Solving a Structure Using Mass Spectroscopy

Chirality

Any atom within a compound which has bonds to four different substituents. Hydrogens and lone pairs of electrons should be considered to be substituents.

Typical atoms that can have chirality

* Carbon (must b sp3)
* Sulfur
* Phosphorus
* \*Nitrogen( can be chiral due to its lone pair of electrons however, chiral nitrogens can undergo spontaneous inversion, will not rotate plane polarized light).

Typical atoms that will never have chirality

Oxygen

Halogens

Hydrogen

Determining Chirality

To determine chirality, there must be 3-D information given (Wedges and dashes vs. straight lines

Exceptions: Fisher Projections, Newman Projections and Cyclohexane Chair Conformations (stereochemistry can still be determined regardless if only straight lines are given)

Assign Priority: Assign priority to each of the atoms attached to the chiral center based on atomic mass of the atom directly attached. Highest priority will receive a 1 and lowest will receive a 4.

If the lowest substituent is in the back (dashed), move to the next step, if not switch the lowest priority substituent with the one that is currently in the back.

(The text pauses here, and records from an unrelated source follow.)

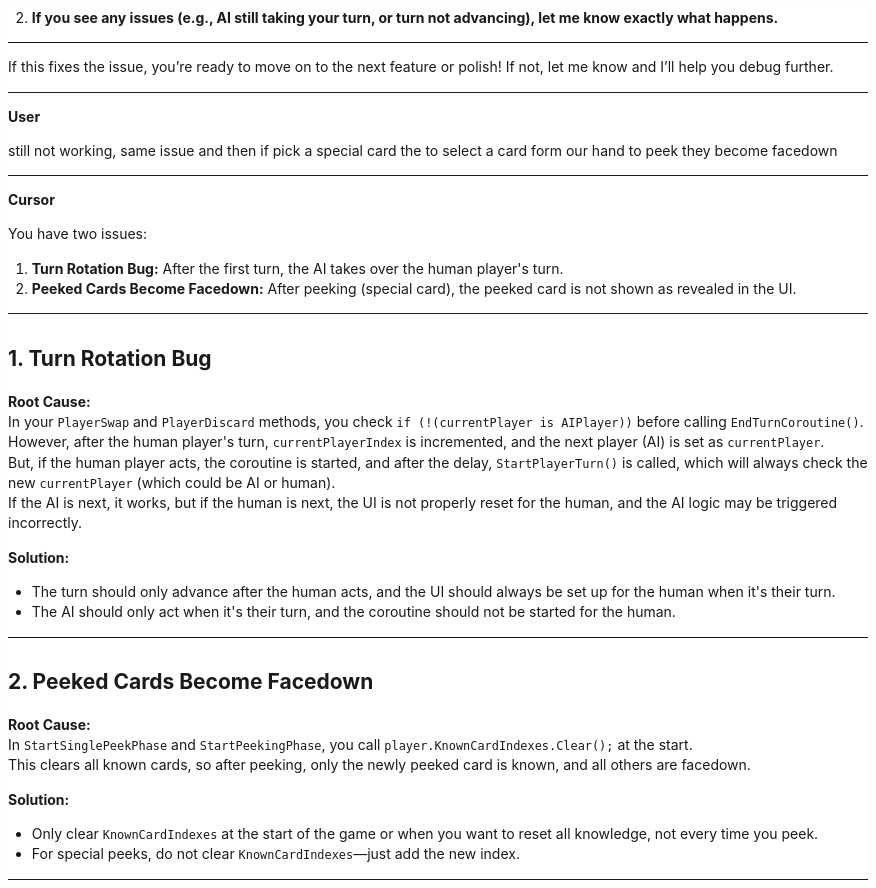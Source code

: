 2. **If you see any issues (e.g., AI still taking your turn, or turn not advancing), let me know exactly what happens.**

---

If this fixes the issue, you’re ready to move on to the next feature or polish! If not, let me know and I’ll help you debug further.

---

**User**

still not working, same issue and then if pick a special card the to select a card form our hand to peek they become facedown

---

**Cursor**

You have two issues:
1. **Turn Rotation Bug:** After the first turn, the AI takes over the human player's turn.
2. **Peeked Cards Become Facedown:** After peeking (special card), the peeked card is not shown as revealed in the UI.

---

## 1. Turn Rotation Bug

**Root Cause:**  
In your `PlayerSwap` and `PlayerDiscard` methods, you check `if (!(currentPlayer is AIPlayer))` before calling `EndTurnCoroutine()`.  
However, after the human player's turn, `currentPlayerIndex` is incremented, and the next player (AI) is set as `currentPlayer`.  
But, if the human player acts, the coroutine is started, and after the delay, `StartPlayerTurn()` is called, which will always check the new `currentPlayer` (which could be AI or human).  
If the AI is next, it works, but if the human is next, the UI is not properly reset for the human, and the AI logic may be triggered incorrectly.

**Solution:**  
- The turn should only advance after the human acts, and the UI should always be set up for the human when it's their turn.
- The AI should only act when it's their turn, and the coroutine should not be started for the human.

---

## 2. Peeked Cards Become Facedown

**Root Cause:**  
In `StartSinglePeekPhase` and `StartPeekingPhase`, you call `player.KnownCardIndexes.Clear();` at the start.  
This clears all known cards, so after peeking, only the newly peeked card is known, and all others are facedown.

**Solution:**  
- Only clear `KnownCardIndexes` at the start of the game or when you want to reset all knowledge, not every time you peek.
- For special peeks, do not clear `KnownCardIndexes`—just add the new index.

---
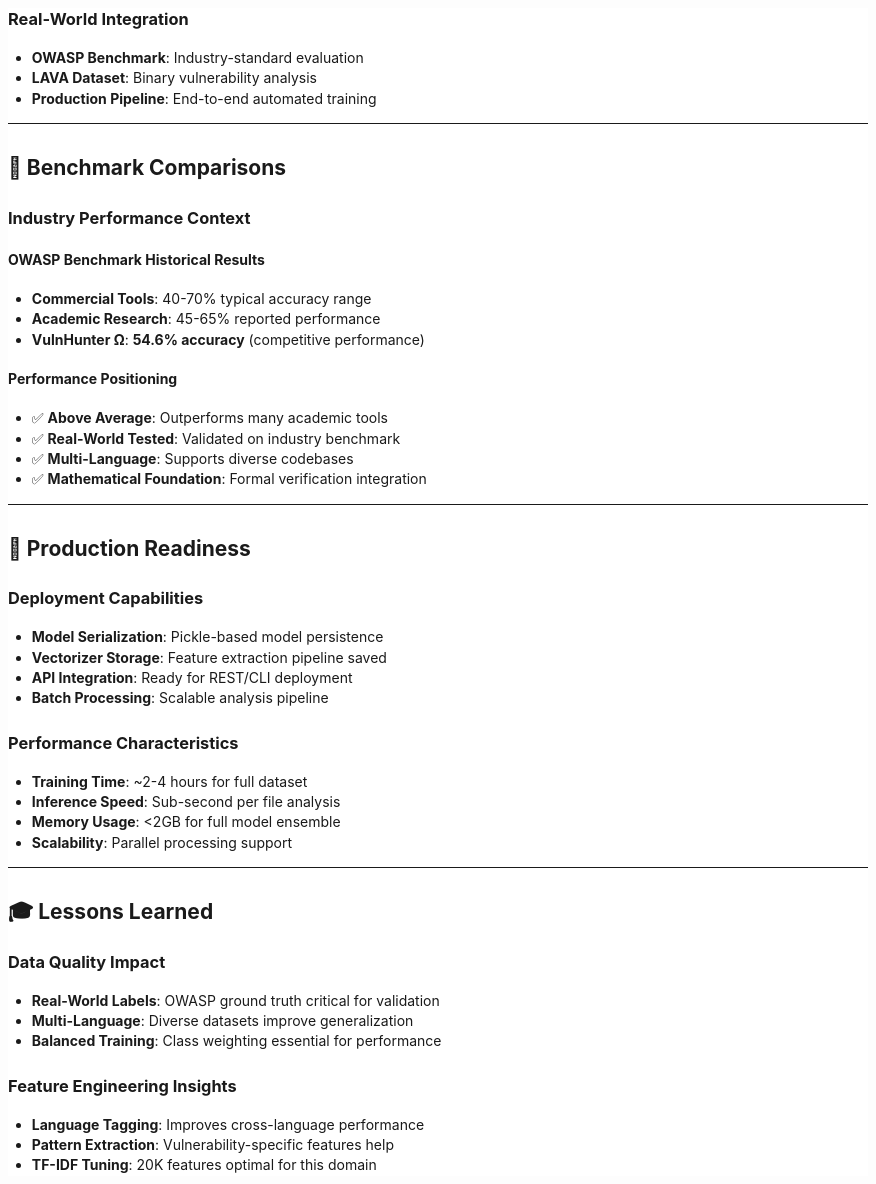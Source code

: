 ### **Real-World Integration**
- **OWASP Benchmark**: Industry-standard evaluation
- **LAVA Dataset**: Binary vulnerability analysis
- **Production Pipeline**: End-to-end automated training

---

## 🎯 **Benchmark Comparisons**

### **Industry Performance Context**

#### **OWASP Benchmark Historical Results**
- **Commercial Tools**: 40-70% typical accuracy range
- **Academic Research**: 45-65% reported performance
- **VulnHunter Ω**: **54.6% accuracy** (competitive performance)

#### **Performance Positioning**
- ✅ **Above Average**: Outperforms many academic tools
- ✅ **Real-World Tested**: Validated on industry benchmark
- ✅ **Multi-Language**: Supports diverse codebases
- ✅ **Mathematical Foundation**: Formal verification integration

---

## 🚀 **Production Readiness**

### **Deployment Capabilities**
- **Model Serialization**: Pickle-based model persistence
- **Vectorizer Storage**: Feature extraction pipeline saved
- **API Integration**: Ready for REST/CLI deployment
- **Batch Processing**: Scalable analysis pipeline

### **Performance Characteristics**
- **Training Time**: ~2-4 hours for full dataset
- **Inference Speed**: Sub-second per file analysis
- **Memory Usage**: <2GB for full model ensemble
- **Scalability**: Parallel processing support

---

## 🎓 **Lessons Learned**

### **Data Quality Impact**
- **Real-World Labels**: OWASP ground truth critical for validation
- **Multi-Language**: Diverse datasets improve generalization
- **Balanced Training**: Class weighting essential for performance

### **Feature Engineering Insights**
- **Language Tagging**: Improves cross-language performance
- **Pattern Extraction**: Vulnerability-specific features help
- **TF-IDF Tuning**: 20K features optimal for this domain
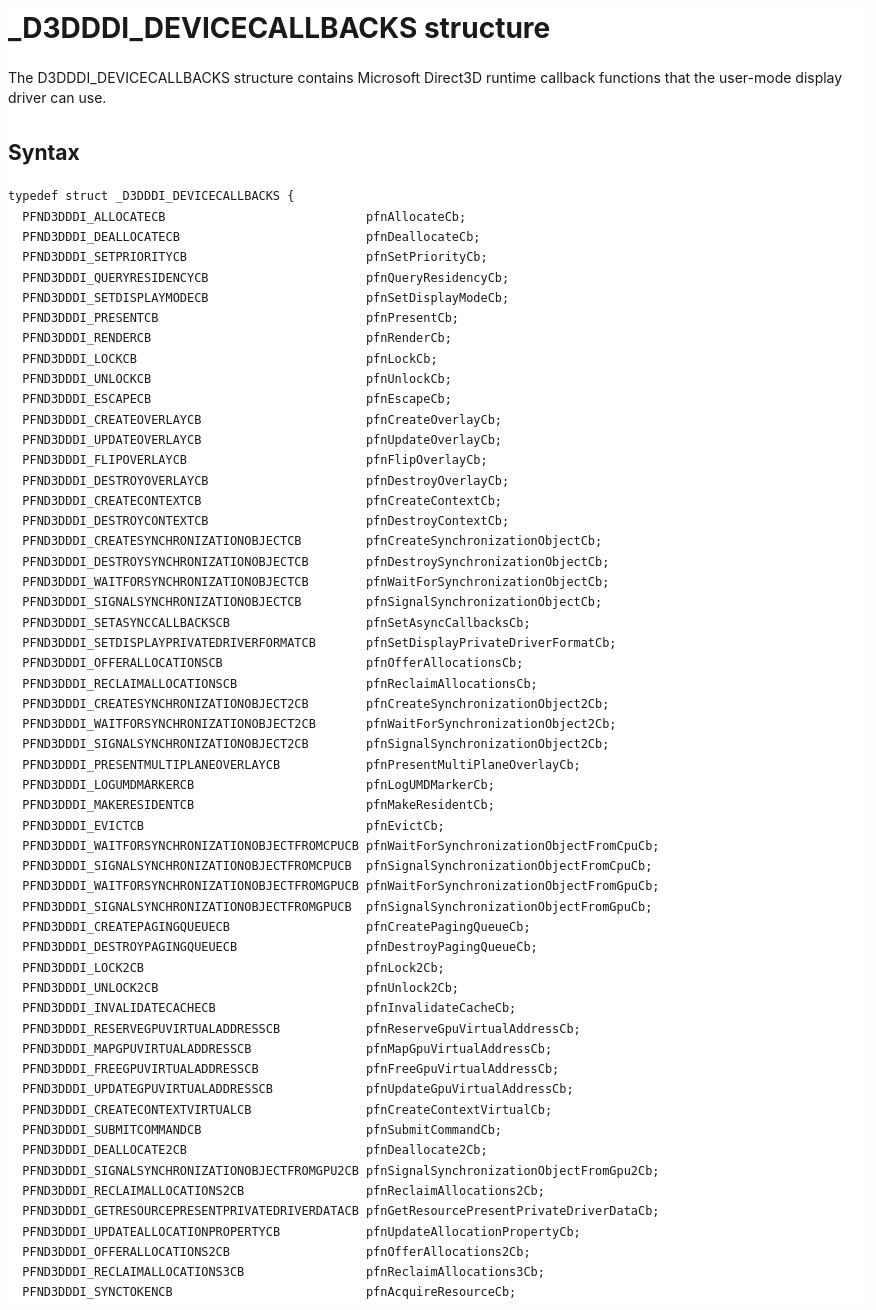 
# _D3DDDI_DEVICECALLBACKS structure
The D3DDDI_DEVICECALLBACKS structure contains Microsoft Direct3D runtime callback functions that the user-mode display driver can use.

## Syntax
```
typedef struct _D3DDDI_DEVICECALLBACKS {
  PFND3DDDI_ALLOCATECB                            pfnAllocateCb;
  PFND3DDDI_DEALLOCATECB                          pfnDeallocateCb;
  PFND3DDDI_SETPRIORITYCB                         pfnSetPriorityCb;
  PFND3DDDI_QUERYRESIDENCYCB                      pfnQueryResidencyCb;
  PFND3DDDI_SETDISPLAYMODECB                      pfnSetDisplayModeCb;
  PFND3DDDI_PRESENTCB                             pfnPresentCb;
  PFND3DDDI_RENDERCB                              pfnRenderCb;
  PFND3DDDI_LOCKCB                                pfnLockCb;
  PFND3DDDI_UNLOCKCB                              pfnUnlockCb;
  PFND3DDDI_ESCAPECB                              pfnEscapeCb;
  PFND3DDDI_CREATEOVERLAYCB                       pfnCreateOverlayCb;
  PFND3DDDI_UPDATEOVERLAYCB                       pfnUpdateOverlayCb;
  PFND3DDDI_FLIPOVERLAYCB                         pfnFlipOverlayCb;
  PFND3DDDI_DESTROYOVERLAYCB                      pfnDestroyOverlayCb;
  PFND3DDDI_CREATECONTEXTCB                       pfnCreateContextCb;
  PFND3DDDI_DESTROYCONTEXTCB                      pfnDestroyContextCb;
  PFND3DDDI_CREATESYNCHRONIZATIONOBJECTCB         pfnCreateSynchronizationObjectCb;
  PFND3DDDI_DESTROYSYNCHRONIZATIONOBJECTCB        pfnDestroySynchronizationObjectCb;
  PFND3DDDI_WAITFORSYNCHRONIZATIONOBJECTCB        pfnWaitForSynchronizationObjectCb;
  PFND3DDDI_SIGNALSYNCHRONIZATIONOBJECTCB         pfnSignalSynchronizationObjectCb;
  PFND3DDDI_SETASYNCCALLBACKSCB                   pfnSetAsyncCallbacksCb;
  PFND3DDDI_SETDISPLAYPRIVATEDRIVERFORMATCB       pfnSetDisplayPrivateDriverFormatCb;
  PFND3DDDI_OFFERALLOCATIONSCB                    pfnOfferAllocationsCb;
  PFND3DDDI_RECLAIMALLOCATIONSCB                  pfnReclaimAllocationsCb;
  PFND3DDDI_CREATESYNCHRONIZATIONOBJECT2CB        pfnCreateSynchronizationObject2Cb;
  PFND3DDDI_WAITFORSYNCHRONIZATIONOBJECT2CB       pfnWaitForSynchronizationObject2Cb;
  PFND3DDDI_SIGNALSYNCHRONIZATIONOBJECT2CB        pfnSignalSynchronizationObject2Cb;
  PFND3DDDI_PRESENTMULTIPLANEOVERLAYCB            pfnPresentMultiPlaneOverlayCb;
  PFND3DDDI_LOGUMDMARKERCB                        pfnLogUMDMarkerCb;
  PFND3DDDI_MAKERESIDENTCB                        pfnMakeResidentCb;
  PFND3DDDI_EVICTCB                               pfnEvictCb;
  PFND3DDDI_WAITFORSYNCHRONIZATIONOBJECTFROMCPUCB pfnWaitForSynchronizationObjectFromCpuCb;
  PFND3DDDI_SIGNALSYNCHRONIZATIONOBJECTFROMCPUCB  pfnSignalSynchronizationObjectFromCpuCb;
  PFND3DDDI_WAITFORSYNCHRONIZATIONOBJECTFROMGPUCB pfnWaitForSynchronizationObjectFromGpuCb;
  PFND3DDDI_SIGNALSYNCHRONIZATIONOBJECTFROMGPUCB  pfnSignalSynchronizationObjectFromGpuCb;
  PFND3DDDI_CREATEPAGINGQUEUECB                   pfnCreatePagingQueueCb;
  PFND3DDDI_DESTROYPAGINGQUEUECB                  pfnDestroyPagingQueueCb;
  PFND3DDDI_LOCK2CB                               pfnLock2Cb;
  PFND3DDDI_UNLOCK2CB                             pfnUnlock2Cb;
  PFND3DDDI_INVALIDATECACHECB                     pfnInvalidateCacheCb;
  PFND3DDDI_RESERVEGPUVIRTUALADDRESSCB            pfnReserveGpuVirtualAddressCb;
  PFND3DDDI_MAPGPUVIRTUALADDRESSCB                pfnMapGpuVirtualAddressCb;
  PFND3DDDI_FREEGPUVIRTUALADDRESSCB               pfnFreeGpuVirtualAddressCb;
  PFND3DDDI_UPDATEGPUVIRTUALADDRESSCB             pfnUpdateGpuVirtualAddressCb;
  PFND3DDDI_CREATECONTEXTVIRTUALCB                pfnCreateContextVirtualCb;
  PFND3DDDI_SUBMITCOMMANDCB                       pfnSubmitCommandCb;
  PFND3DDDI_DEALLOCATE2CB                         pfnDeallocate2Cb;
  PFND3DDDI_SIGNALSYNCHRONIZATIONOBJECTFROMGPU2CB pfnSignalSynchronizationObjectFromGpu2Cb;
  PFND3DDDI_RECLAIMALLOCATIONS2CB                 pfnReclaimAllocations2Cb;
  PFND3DDDI_GETRESOURCEPRESENTPRIVATEDRIVERDATACB pfnGetResourcePresentPrivateDriverDataCb;
  PFND3DDDI_UPDATEALLOCATIONPROPERTYCB            pfnUpdateAllocationPropertyCb;
  PFND3DDDI_OFFERALLOCATIONS2CB                   pfnOfferAllocations2Cb;
  PFND3DDDI_RECLAIMALLOCATIONS3CB                 pfnReclaimAllocations3Cb;
  PFND3DDDI_SYNCTOKENCB                           pfnAcquireResourceCb;
```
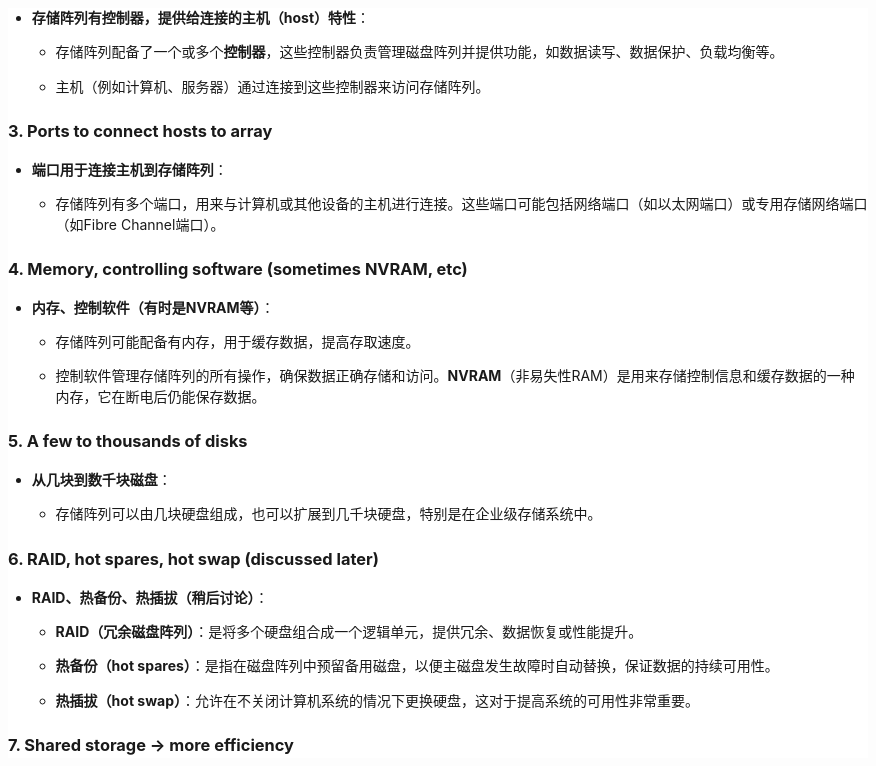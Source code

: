 

* **存储阵列有控制器，提供给连接的主机（host）特性**：



  * 存储阵列配备了一个或多个**控制器**，这些控制器负责管理磁盘阵列并提供功能，如数据读写、数据保护、负载均衡等。

  * 主机（例如计算机、服务器）通过连接到这些控制器来访问存储阵列。



### 3. **Ports to connect hosts to array**



* **端口用于连接主机到存储阵列**：



  * 存储阵列有多个端口，用来与计算机或其他设备的主机进行连接。这些端口可能包括网络端口（如以太网端口）或专用存储网络端口（如Fibre Channel端口）。



### 4. **Memory, controlling software (sometimes NVRAM, etc)**



* **内存、控制软件（有时是NVRAM等）**：



  * 存储阵列可能配备有内存，用于缓存数据，提高存取速度。

  * 控制软件管理存储阵列的所有操作，确保数据正确存储和访问。**NVRAM**（非易失性RAM）是用来存储控制信息和缓存数据的一种内存，它在断电后仍能保存数据。



### 5. **A few to thousands of disks**



* **从几块到数千块磁盘**：



  * 存储阵列可以由几块硬盘组成，也可以扩展到几千块硬盘，特别是在企业级存储系统中。



### 6. **RAID, hot spares, hot swap (discussed later)**



* **RAID、热备份、热插拔（稍后讨论）**：



  * **RAID（冗余磁盘阵列）**：是将多个硬盘组合成一个逻辑单元，提供冗余、数据恢复或性能提升。

  * **热备份（hot spares）**：是指在磁盘阵列中预留备用磁盘，以便主磁盘发生故障时自动替换，保证数据的持续可用性。

  * **热插拔（hot swap）**：允许在不关闭计算机系统的情况下更换硬盘，这对于提高系统的可用性非常重要。



### 7. **Shared storage -> more efficiency**

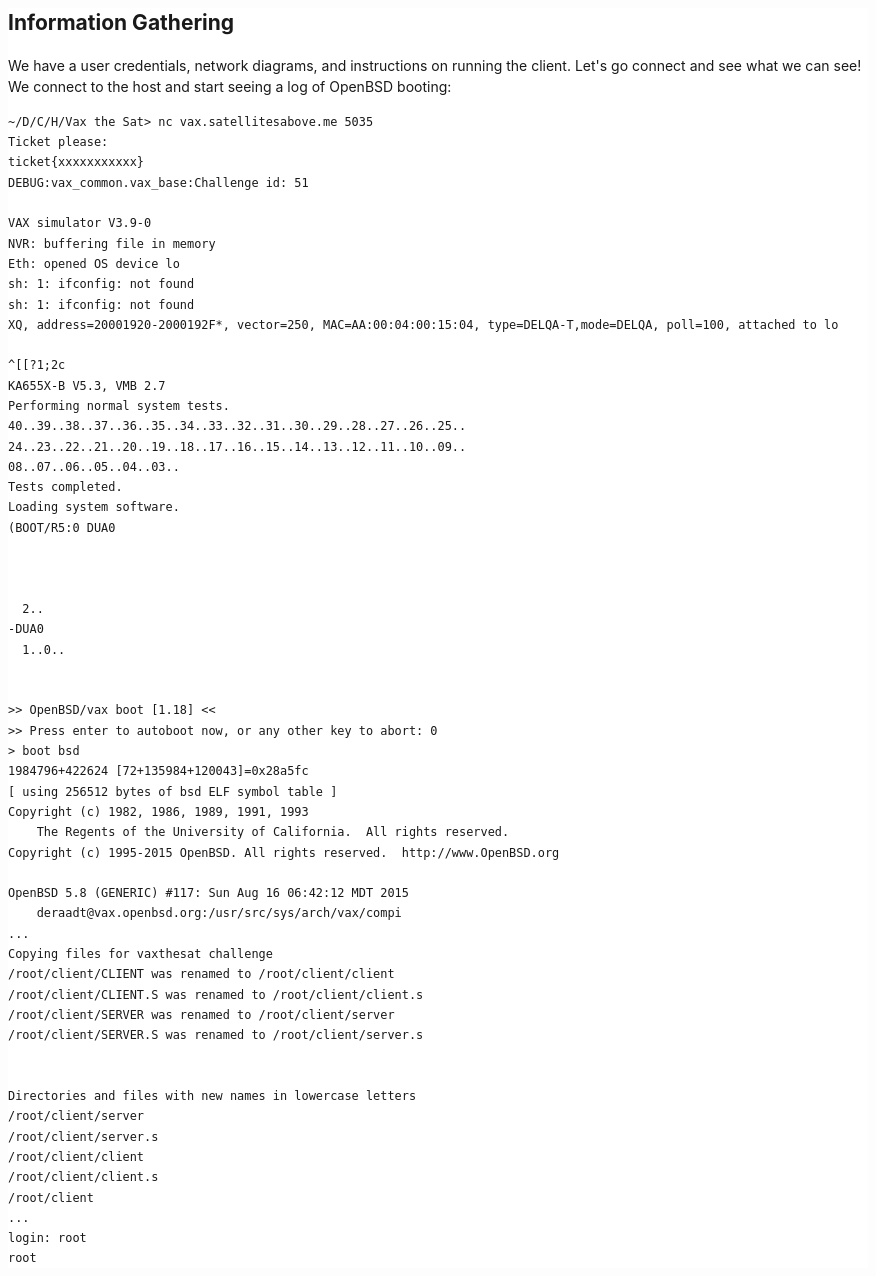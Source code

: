 ## Information Gathering  

We have a user credentials, network diagrams, and instructions on running the client. Let's go connect and see what we can see! We connect to the host and start seeing a log of OpenBSD booting:

```
~/D/C/H/Vax the Sat> nc vax.satellitesabove.me 5035
Ticket please:
ticket{xxxxxxxxxxx}
DEBUG:vax_common.vax_base:Challenge id: 51

VAX simulator V3.9-0
NVR: buffering file in memory
Eth: opened OS device lo
sh: 1: ifconfig: not found
sh: 1: ifconfig: not found
XQ, address=20001920-2000192F*, vector=250, MAC=AA:00:04:00:15:04, type=DELQA-T,mode=DELQA, poll=100, attached to lo

^[[?1;2c
KA655X-B V5.3, VMB 2.7
Performing normal system tests.
40..39..38..37..36..35..34..33..32..31..30..29..28..27..26..25..
24..23..22..21..20..19..18..17..16..15..14..13..12..11..10..09..
08..07..06..05..04..03..
Tests completed.
Loading system software.
(BOOT/R5:0 DUA0



  2..
-DUA0
  1..0..


>> OpenBSD/vax boot [1.18] <<
>> Press enter to autoboot now, or any other key to abort: 0
> boot bsd
1984796+422624 [72+135984+120043]=0x28a5fc
[ using 256512 bytes of bsd ELF symbol table ]
Copyright (c) 1982, 1986, 1989, 1991, 1993
	The Regents of the University of California.  All rights reserved.
Copyright (c) 1995-2015 OpenBSD. All rights reserved.  http://www.OpenBSD.org

OpenBSD 5.8 (GENERIC) #117: Sun Aug 16 06:42:12 MDT 2015
    deraadt@vax.openbsd.org:/usr/src/sys/arch/vax/compi
...
Copying files for vaxthesat challenge
/root/client/CLIENT was renamed to /root/client/client
/root/client/CLIENT.S was renamed to /root/client/client.s
/root/client/SERVER was renamed to /root/client/server
/root/client/SERVER.S was renamed to /root/client/server.s


Directories and files with new names in lowercase letters
/root/client/server
/root/client/server.s
/root/client/client
/root/client/client.s
/root/client
...
login: root
root
```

Draw directionality arrows Ignore the lowest priority substituent and draw arrows from 1 to 2, 2 to 3, and 3 back to one.

R-Stereochemistry

Corresponds to a chiral center with directionality arrows that move clockwise.

* If you had to switch lowest priority to the back, then you are determining the stereochemistry of the switched compound.
* Stereochemistry of the original compound will be opposite the stereochemistry determined for the switched one.

S-Stereochemistry

Corresponds to the chiral center in which the directionality arrows are moving counter clockwise.

* If you had to switch lowest priority to the back, then you are determining the stereochemistry of the switched compound.
* Stereochemistry of the original compound will be opposite the stereochemistry determined for the switched one.

Prioritizing Larger Substituents

If two identical atoms are attached to the chiral center but are attached to different substituents, the first larger difference in the atomic number of the atoms they are attached to will be what we look for to determine which takes priority.

Prioritizing Substituents Making Pi Bonds

* If atoms that are making double or triple bonds are attache to the chiral center:
* assume all sigma bonds are real
* Assume each pi bond in a double or triple bond is making a fake bond to a fake atom of the same type as the one being made in the sigma bond of the double or triple bond.
* __Fake atoms beat atoms of lower atomic number but do not beat real atoms of the same type.__ If deciding between 3 real carbons, vs three fakes, the shell is tied and you move out again.

Meso Compound

A chiral compound with a plane of symmetry or “built in enantiomer”. Must have 2 chiral centers to be meso. Chiral centers are connected to the same substituents but have opposing chirality. (R and S)

Stereochemistry in Double bonds use E and Z or cis and trans

* Cis/Trans: Can only be used where an alkene has two opposing sp2 carbons with two identical substituents.
* E/Z: Draw a dotted line perpendicular to the double bond :

Determine which of the two groups attached takes priority on the right and then determine for the left. If the ones that take priority are on opposite sides then you have E stereochemistry if they are on the same side then it is Z stereochemistry.

Stereoisomers

Set of compounds which have the same molecular formula, same atomic connectivity, but different orientations of substituents in space.

Enantiomers

Stereoisomers which are mirror images of one another, stereoisomers which have complete opposite centers of chirality.

Diastereoisomers

Stereoisomers which have two or more centers of chirality and one or more centers of chirality are opposite but not all. \*If all centers are opposite then it would be an enantiomer. E/Z isomers are considered diastereoisomers.